The output is to match the entries below character for character.

Stored data:
____

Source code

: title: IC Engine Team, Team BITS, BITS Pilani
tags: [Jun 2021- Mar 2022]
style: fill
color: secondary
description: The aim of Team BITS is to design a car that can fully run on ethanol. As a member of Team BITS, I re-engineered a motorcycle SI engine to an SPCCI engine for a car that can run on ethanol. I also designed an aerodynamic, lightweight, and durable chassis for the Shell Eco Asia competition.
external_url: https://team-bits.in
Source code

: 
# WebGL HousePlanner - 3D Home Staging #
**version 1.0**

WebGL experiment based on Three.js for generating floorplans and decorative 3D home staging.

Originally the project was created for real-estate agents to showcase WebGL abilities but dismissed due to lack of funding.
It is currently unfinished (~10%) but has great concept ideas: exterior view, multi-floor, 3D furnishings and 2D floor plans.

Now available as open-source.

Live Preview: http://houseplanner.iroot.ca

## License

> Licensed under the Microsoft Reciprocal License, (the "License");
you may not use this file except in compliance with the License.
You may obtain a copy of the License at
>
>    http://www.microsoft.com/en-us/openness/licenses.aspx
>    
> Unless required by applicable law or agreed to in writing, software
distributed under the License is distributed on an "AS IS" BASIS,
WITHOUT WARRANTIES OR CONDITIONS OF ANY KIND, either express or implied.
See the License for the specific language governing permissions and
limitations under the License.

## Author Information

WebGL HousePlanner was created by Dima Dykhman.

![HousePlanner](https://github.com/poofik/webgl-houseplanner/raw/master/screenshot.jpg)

____

_RESULT OF THIS EXERCISE:_
Source code

: title: IC Engine Team, Team BITS, BITS Pilani
tags: [Jun 2021- Mar 2022]
style: fill
color: secondary
description: The aim of Team BITS is to design a car that can fully run on ethanol. As a member of Team BITS, I re-engineered a motorcycle SI engine to an SPCCI engine for a car that can run on ethanol. I also designed an aerodynamic, lightweight, and durable chassis for the Shell Eco Asia competition.
external_url: https://team-bits.in
Source code

: 
# WebGL HousePlanner - 3D Home Staging #
**version 1.0**

WebGL experiment based on Three.js for generating floorplans and decorative 3D home staging.

Originally the project was created for real-estate agents to showcase WebGL abilities but dismissed due to lack of funding.
It is currently unfinished (~10%) but has great concept ideas: exterior view, multi-floor, 3D furnishings and 2D floor plans.

Now available as open-source.

Live Preview: http://houseplanner.iroot.ca

## License

> Licensed under the Microsoft Reciprocal License, (the "License");
you may not use this file except in compliance with the License.
You may obtain a copy of the License at
>
>    http://www.microsoft.com/en-us/openness/licenses.aspx
>    
> Unless required by applicable law or agreed to in writing, software
distributed under the License is distributed on an "AS IS" BASIS,
WITHOUT WARRANTIES OR CONDITIONS OF ANY KIND, either express or implied.
See the License for the specific language governing permissions and
limitations under the License.

## Author Information

WebGL HousePlanner was created by Dima Dykhman.

![HousePlanner](https://github.com/poofik/webgl-houseplanner/raw/master/screenshot.jpg)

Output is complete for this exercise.